What is expected:
From the records below, please print only the lines from the one containing "For ECC, PyNaCL module is used." through the one containing "-- m [a] -> m (a -> b) -> m [b]", both included. Skip the pictures.
%%
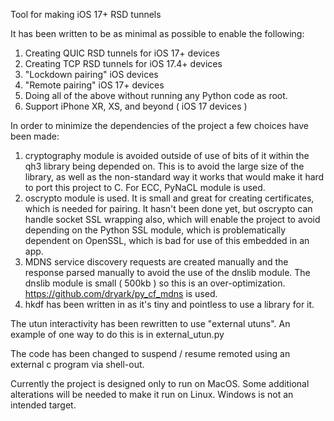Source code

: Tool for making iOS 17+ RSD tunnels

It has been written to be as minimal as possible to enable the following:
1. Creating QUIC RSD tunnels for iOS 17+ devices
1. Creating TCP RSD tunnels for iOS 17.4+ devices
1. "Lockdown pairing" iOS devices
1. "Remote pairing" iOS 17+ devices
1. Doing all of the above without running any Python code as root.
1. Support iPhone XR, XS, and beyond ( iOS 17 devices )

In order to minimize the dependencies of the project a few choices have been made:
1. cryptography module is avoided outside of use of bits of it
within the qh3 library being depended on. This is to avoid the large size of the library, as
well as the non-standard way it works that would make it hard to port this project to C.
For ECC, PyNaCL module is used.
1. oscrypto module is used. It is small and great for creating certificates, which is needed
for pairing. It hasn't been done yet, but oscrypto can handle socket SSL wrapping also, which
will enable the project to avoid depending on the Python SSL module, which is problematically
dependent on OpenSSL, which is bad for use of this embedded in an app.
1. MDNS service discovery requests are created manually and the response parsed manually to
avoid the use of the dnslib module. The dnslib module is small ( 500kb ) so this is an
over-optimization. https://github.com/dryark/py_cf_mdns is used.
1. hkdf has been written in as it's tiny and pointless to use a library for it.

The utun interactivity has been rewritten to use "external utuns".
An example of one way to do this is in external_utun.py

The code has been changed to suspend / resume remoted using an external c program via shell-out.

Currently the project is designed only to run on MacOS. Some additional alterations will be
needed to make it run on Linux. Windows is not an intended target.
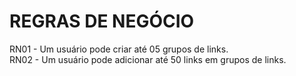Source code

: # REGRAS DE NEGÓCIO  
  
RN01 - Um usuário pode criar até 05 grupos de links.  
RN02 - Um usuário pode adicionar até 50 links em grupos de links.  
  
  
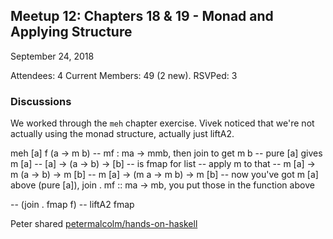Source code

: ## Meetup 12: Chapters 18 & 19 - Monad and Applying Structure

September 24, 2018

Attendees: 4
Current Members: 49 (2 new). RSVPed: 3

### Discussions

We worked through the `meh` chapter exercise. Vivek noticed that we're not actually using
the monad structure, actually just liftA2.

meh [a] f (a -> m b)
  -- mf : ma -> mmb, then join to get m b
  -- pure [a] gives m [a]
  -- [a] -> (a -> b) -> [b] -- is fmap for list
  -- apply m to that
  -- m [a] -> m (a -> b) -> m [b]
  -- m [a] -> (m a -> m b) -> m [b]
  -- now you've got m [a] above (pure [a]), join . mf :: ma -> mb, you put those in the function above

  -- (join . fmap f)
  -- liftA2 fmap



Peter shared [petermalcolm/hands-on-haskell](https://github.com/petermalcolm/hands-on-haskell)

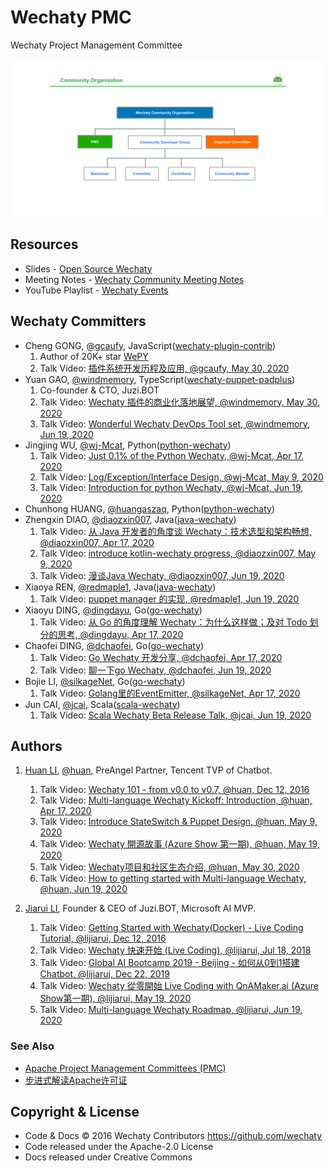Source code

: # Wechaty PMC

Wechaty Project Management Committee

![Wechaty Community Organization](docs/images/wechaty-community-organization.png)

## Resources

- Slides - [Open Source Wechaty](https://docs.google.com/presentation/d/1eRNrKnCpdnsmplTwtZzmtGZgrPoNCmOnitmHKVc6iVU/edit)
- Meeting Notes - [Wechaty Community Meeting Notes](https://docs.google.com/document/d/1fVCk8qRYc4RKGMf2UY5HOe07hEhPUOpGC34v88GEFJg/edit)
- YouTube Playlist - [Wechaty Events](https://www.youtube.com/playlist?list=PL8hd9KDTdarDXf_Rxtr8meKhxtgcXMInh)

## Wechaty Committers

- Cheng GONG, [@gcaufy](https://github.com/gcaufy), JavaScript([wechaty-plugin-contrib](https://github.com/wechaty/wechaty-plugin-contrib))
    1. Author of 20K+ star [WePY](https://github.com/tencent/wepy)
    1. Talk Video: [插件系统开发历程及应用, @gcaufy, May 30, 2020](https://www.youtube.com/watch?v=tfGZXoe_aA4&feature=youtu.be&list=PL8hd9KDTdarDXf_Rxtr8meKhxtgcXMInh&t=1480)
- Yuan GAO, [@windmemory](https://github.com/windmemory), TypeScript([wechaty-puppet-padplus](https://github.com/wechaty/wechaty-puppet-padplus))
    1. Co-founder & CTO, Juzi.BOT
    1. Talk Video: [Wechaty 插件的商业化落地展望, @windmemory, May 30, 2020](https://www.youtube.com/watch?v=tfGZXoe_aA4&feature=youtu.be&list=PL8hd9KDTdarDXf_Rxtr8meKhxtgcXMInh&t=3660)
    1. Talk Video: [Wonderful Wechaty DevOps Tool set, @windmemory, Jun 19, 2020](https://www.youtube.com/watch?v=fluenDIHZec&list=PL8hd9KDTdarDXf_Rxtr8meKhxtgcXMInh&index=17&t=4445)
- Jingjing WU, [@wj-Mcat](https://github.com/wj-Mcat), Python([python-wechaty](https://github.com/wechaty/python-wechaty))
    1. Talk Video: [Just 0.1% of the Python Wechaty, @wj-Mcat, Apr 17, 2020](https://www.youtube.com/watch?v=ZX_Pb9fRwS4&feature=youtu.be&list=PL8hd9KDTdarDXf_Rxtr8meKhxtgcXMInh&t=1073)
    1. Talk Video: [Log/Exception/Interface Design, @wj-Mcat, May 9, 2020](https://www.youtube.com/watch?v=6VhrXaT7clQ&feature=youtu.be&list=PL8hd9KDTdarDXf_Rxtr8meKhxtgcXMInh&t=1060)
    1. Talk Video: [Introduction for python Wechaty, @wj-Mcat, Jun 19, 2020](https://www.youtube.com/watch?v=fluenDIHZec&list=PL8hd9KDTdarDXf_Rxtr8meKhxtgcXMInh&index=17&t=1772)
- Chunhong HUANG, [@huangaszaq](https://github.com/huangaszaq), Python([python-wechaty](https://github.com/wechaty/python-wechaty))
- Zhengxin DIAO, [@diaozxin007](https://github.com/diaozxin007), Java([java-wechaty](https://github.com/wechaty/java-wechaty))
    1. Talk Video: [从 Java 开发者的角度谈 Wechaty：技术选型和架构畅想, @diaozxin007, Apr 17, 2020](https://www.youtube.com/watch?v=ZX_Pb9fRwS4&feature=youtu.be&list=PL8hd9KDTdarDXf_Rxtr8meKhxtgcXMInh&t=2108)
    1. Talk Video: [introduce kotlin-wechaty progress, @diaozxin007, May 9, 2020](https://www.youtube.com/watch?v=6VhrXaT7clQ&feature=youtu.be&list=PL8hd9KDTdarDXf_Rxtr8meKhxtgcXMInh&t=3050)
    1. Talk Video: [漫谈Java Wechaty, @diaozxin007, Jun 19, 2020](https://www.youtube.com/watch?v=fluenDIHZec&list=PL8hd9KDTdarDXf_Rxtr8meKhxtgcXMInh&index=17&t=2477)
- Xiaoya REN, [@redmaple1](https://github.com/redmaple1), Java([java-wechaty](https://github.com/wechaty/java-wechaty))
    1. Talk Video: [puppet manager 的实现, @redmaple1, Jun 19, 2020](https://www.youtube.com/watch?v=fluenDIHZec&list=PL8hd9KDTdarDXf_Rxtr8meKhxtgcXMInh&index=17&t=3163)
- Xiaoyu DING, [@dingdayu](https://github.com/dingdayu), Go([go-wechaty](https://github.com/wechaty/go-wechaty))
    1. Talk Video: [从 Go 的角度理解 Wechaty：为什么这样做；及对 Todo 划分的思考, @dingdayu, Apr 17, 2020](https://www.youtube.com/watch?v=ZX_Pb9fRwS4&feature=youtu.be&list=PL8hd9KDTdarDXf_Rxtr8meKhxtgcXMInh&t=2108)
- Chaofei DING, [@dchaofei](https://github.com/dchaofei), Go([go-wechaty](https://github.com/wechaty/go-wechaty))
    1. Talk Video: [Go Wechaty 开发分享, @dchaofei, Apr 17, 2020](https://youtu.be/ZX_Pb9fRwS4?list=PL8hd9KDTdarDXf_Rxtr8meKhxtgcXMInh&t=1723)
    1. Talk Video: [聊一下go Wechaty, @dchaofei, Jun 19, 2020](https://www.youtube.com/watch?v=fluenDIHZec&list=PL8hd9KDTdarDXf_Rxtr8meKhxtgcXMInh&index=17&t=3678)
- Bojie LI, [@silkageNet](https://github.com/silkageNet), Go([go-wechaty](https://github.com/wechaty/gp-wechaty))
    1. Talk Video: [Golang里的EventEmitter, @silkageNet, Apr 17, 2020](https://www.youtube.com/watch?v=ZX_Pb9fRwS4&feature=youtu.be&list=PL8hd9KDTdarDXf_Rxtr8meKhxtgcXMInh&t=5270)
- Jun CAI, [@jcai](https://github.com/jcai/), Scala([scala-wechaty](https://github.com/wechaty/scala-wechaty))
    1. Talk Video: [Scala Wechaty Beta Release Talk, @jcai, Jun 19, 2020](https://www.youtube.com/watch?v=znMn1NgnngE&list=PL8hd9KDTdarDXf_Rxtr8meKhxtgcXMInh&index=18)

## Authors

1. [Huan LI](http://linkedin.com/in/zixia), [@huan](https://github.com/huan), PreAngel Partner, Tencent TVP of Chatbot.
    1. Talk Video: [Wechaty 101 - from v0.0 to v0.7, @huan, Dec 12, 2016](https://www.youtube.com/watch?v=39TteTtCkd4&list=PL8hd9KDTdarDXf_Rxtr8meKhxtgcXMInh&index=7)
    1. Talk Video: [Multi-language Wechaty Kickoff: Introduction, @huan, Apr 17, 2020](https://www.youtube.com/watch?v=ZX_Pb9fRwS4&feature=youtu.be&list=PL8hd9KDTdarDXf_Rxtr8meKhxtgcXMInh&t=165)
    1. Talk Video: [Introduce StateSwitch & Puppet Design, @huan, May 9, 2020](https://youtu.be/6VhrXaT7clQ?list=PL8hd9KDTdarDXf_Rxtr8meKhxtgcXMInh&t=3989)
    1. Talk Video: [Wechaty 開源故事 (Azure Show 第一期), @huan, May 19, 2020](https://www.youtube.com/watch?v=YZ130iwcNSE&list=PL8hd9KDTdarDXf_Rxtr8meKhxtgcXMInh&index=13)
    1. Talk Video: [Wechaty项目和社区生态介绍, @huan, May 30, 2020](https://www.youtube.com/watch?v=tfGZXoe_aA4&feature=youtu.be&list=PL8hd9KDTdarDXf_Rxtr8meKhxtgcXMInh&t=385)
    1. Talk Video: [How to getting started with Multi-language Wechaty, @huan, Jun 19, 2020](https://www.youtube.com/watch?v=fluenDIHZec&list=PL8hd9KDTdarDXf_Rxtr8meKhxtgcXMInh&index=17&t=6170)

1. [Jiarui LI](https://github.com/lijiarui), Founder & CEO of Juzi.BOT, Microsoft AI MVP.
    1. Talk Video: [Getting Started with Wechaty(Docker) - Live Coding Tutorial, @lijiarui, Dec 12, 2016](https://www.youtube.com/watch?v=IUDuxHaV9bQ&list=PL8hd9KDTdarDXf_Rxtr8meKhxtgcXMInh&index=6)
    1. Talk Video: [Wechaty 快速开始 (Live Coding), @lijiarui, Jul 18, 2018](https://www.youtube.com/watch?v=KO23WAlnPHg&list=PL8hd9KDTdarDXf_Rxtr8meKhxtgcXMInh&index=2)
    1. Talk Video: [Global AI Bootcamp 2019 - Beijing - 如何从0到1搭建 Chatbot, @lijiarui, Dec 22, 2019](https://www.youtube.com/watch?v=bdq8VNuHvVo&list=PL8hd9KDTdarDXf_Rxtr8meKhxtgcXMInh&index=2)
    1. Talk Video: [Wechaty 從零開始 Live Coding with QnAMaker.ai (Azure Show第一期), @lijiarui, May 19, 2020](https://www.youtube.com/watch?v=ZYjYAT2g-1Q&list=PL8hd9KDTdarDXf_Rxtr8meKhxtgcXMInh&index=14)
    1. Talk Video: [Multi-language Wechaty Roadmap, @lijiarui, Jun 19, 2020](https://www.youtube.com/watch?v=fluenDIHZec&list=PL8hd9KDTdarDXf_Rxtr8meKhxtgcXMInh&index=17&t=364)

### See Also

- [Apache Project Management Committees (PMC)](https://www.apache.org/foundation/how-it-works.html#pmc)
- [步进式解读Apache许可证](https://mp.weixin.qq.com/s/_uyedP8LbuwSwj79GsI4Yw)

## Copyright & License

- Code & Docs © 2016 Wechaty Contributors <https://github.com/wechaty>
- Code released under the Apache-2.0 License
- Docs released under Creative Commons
%%
%%
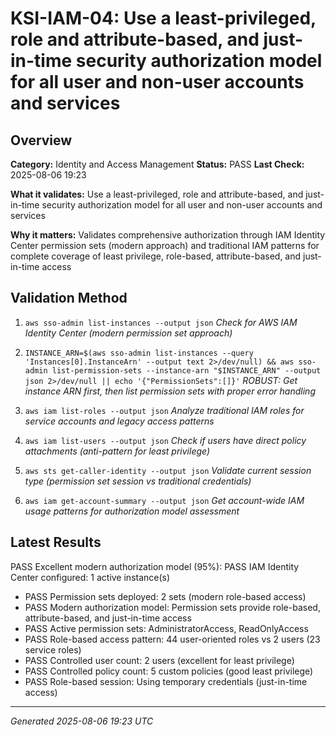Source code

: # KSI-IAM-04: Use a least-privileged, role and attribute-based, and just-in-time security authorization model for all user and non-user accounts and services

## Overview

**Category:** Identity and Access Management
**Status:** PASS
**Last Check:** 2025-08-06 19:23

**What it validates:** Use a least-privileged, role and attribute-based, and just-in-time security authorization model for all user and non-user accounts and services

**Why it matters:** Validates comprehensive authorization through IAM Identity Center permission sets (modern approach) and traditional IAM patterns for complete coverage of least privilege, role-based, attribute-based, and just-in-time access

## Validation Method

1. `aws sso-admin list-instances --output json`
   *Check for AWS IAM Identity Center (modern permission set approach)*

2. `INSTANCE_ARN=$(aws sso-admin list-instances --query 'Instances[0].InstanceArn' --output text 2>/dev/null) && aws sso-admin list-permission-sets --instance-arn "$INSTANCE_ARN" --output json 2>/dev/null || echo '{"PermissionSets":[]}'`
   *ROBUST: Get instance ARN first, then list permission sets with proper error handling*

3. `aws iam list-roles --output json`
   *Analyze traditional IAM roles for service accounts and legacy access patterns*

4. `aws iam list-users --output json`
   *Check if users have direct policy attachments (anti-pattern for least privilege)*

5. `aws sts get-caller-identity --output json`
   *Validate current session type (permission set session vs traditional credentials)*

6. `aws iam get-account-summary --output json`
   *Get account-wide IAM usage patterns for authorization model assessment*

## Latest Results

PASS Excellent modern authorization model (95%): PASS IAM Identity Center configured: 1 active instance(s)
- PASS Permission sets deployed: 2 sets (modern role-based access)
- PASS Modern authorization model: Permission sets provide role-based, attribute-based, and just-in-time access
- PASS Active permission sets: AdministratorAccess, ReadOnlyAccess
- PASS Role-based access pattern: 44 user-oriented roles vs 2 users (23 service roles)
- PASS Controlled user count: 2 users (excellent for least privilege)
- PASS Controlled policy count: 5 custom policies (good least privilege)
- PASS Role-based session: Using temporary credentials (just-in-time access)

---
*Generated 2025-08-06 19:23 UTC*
%%
Output for this task:
For ECC, PyNaCL module is used.
1. oscrypto module is used. It is small and great for creating certificates, which is needed
for pairing. It hasn't been done yet, but oscrypto can handle socket SSL wrapping also, which
will enable the project to avoid depending on the Python SSL module, which is problematically
dependent on OpenSSL, which is bad for use of this embedded in an app.
1. MDNS service discovery requests are created manually and the response parsed manually to
avoid the use of the dnslib module. The dnslib module is small ( 500kb ) so this is an
over-optimization. https://github.com/dryark/py_cf_mdns is used.
1. hkdf has been written in as it's tiny and pointless to use a library for it.

The utun interactivity has been rewritten to use "external utuns".
An example of one way to do this is in external_utun.py

The code has been changed to suspend / resume remoted using an external c program via shell-out.

Currently the project is designed only to run on MacOS. Some additional alterations will be
needed to make it run on Linux. Windows is not an intended target.
Source code

: # REGRAS DE NEGÓCIO  
  
RN01 - Um usuário pode criar até 05 grupos de links.  
RN02 - Um usuário pode adicionar até 50 links em grupos de links.  
  
  
Source code

: ## Meetup 12: Chapters 18 & 19 - Monad and Applying Structure

September 24, 2018

Attendees: 4
Current Members: 49 (2 new). RSVPed: 3

### Discussions

We worked through the `meh` chapter exercise. Vivek noticed that we're not actually using
the monad structure, actually just liftA2.

meh [a] f (a -> m b)
  -- mf : ma -> mmb, then join to get m b
  -- pure [a] gives m [a]
  -- [a] -> (a -> b) -> [b] -- is fmap for list
  -- apply m to that
  -- m [a] -> m (a -> b) -> m [b]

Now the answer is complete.